PROBLEM STATEMENT |
For each record, copy the text exactly and omit any picture it holds.

Source texts of formatted documents |
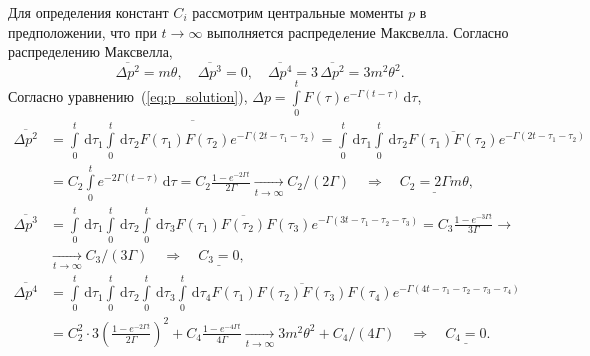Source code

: \documentclass[a4paper, 12pt]{article}
\let\Gamma\varGamma
\let\intorig\int
\def\int{\intorig\limits}
\def\d{\,\mathrm{d}}
\begin{document}
Для определения констант $C_i$ рассмотрим центральные моменты $p$ в предположении, что при $t\to\infty$ выполняется распределение Максвелла. Согласно распределению Максвелла, 
$$\overline{\Delta p^2} = m\theta, \quad
\overline{\Delta p^3} = 0, \quad  
\overline{\Delta p^4} = 3\,\overline{\Delta p^2} = 3m^2\theta^2. $$
Согласно уравнению~(\ref{eq:p_solution}), $\Delta p = \int_0^t F(\tau) e^{-\Gamma(t-\tau)}\d \tau$,
$$ \begin{aligned} \overline{\Delta p^2} &= 
\overline{
\int_0^t\!\d\tau_1 \int_0^t\!\d\tau_2 
F(\tau_1)F(\tau_2) e^{-\Gamma(2t - \tau_1-\tau_2)}
} = 
\int_0^t\!\d\tau_1 \int_0^t\!\d\tau_2 
\overline{F(\tau_1)F(\tau_2)} e^{-\Gamma(2t - \tau_1 - \tau_2)} \\
&= C_2 \int_0^t e^{-2\Gamma(t-\tau)}\d\tau = 
C_2 \frac{1 - e^{-2\Gamma t}}{2\Gamma} \xrightarrow[t\to\infty]{} C_2/(2\Gamma)
\quad\Rightarrow\quad
\underline{C_2 = 2 \Gamma m\theta}, 
\end{aligned}$$
$$\begin{aligned}
\overline{\Delta p^3} &= 
\int_0^t\!\d\tau_1 \int_0^t\!\d\tau_2 \int_0^t\!\d\tau_3
\overline{F(\tau_1)F(\tau_2)F(\tau_3)}
e^{-\Gamma(3t - \tau_1 - \tau_2 - \tau_3)} = C_3 \frac{1-e^{-3\Gamma t}}{3\Gamma} \to \\
&\xrightarrow[t\to\infty]{} C_3/(3\Gamma) \quad \Rightarrow \quad \underline{C_3 = 0},
\end{aligned}$$
$$\begin{aligned}
\overline{\Delta p^4} &= 
\int_0^t\!\d\tau_1 \int_0^t\!\d\tau_2 \int_0^t\!\d\tau_3 \int_0^t\!\d\tau_4 
\overline{F(\tau_1)F(\tau_2)F(\tau_3)F(\tau_4)}
e^{-\Gamma(4t - \tau_1 - \tau_2 - \tau_3 - \tau_4)} 
\\ &= C_2^2\cdot 3\left(\frac{1-e^{-2\Gamma t}}{2\Gamma}\right)^2 + 
C_4 \frac{1-e^{-4\Gamma t}}{4\Gamma} \xrightarrow[t\to\infty]{} 3m^2\theta^2 + C_4/(4\Gamma) 
\quad \Rightarrow \quad
\underline{C_4 = 0}.
\end{aligned}$$
\end{document}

FINISHED TASK |
Source code

: \documentclass[a4paper, 12pt]{article}
\let\Gamma\varGamma
\let\intorig\int
\def\int{\intorig\limits}
\def\d{\,\mathrm{d}}
\begin{document}
Для определения констант $C_i$ рассмотрим центральные моменты $p$ в предположении, что при $t\to\infty$ выполняется распределение Максвелла. Согласно распределению Максвелла, 
$$\overline{\Delta p^2} = m\theta, \quad
\overline{\Delta p^3} = 0, \quad  
\overline{\Delta p^4} = 3\,\overline{\Delta p^2} = 3m^2\theta^2. $$
Согласно уравнению~(\ref{eq:p_solution}), $\Delta p = \int_0^t F(\tau) e^{-\Gamma(t-\tau)}\d \tau$,
$$ \begin{aligned} \overline{\Delta p^2} &= 
\overline{
\int_0^t\!\d\tau_1 \int_0^t\!\d\tau_2 
F(\tau_1)F(\tau_2) e^{-\Gamma(2t - \tau_1-\tau_2)}
} = 
\int_0^t\!\d\tau_1 \int_0^t\!\d\tau_2 
\overline{F(\tau_1)F(\tau_2)} e^{-\Gamma(2t - \tau_1 - \tau_2)} \\
&= C_2 \int_0^t e^{-2\Gamma(t-\tau)}\d\tau = 
C_2 \frac{1 - e^{-2\Gamma t}}{2\Gamma} \xrightarrow[t\to\infty]{} C_2/(2\Gamma)
\quad\Rightarrow\quad
\underline{C_2 = 2 \Gamma m\theta}, 
\end{aligned}$$
$$\begin{aligned}
\overline{\Delta p^3} &= 
\int_0^t\!\d\tau_1 \int_0^t\!\d\tau_2 \int_0^t\!\d\tau_3
\overline{F(\tau_1)F(\tau_2)F(\tau_3)}
e^{-\Gamma(3t - \tau_1 - \tau_2 - \tau_3)} = C_3 \frac{1-e^{-3\Gamma t}}{3\Gamma} \to \\
&\xrightarrow[t\to\infty]{} C_3/(3\Gamma) \quad \Rightarrow \quad \underline{C_3 = 0},
\end{aligned}$$
$$\begin{aligned}
\overline{\Delta p^4} &= 
\int_0^t\!\d\tau_1 \int_0^t\!\d\tau_2 \int_0^t\!\d\tau_3 \int_0^t\!\d\tau_4 
\overline{F(\tau_1)F(\tau_2)F(\tau_3)F(\tau_4)}
e^{-\Gamma(4t - \tau_1 - \tau_2 - \tau_3 - \tau_4)} 
\\ &= C_2^2\cdot 3\left(\frac{1-e^{-2\Gamma t}}{2\Gamma}\right)^2 + 
C_4 \frac{1-e^{-4\Gamma t}}{4\Gamma} \xrightarrow[t\to\infty]{} 3m^2\theta^2 + C_4/(4\Gamma) 
\quad \Rightarrow \quad
\underline{C_4 = 0}.
\end{aligned}$$
\end{document}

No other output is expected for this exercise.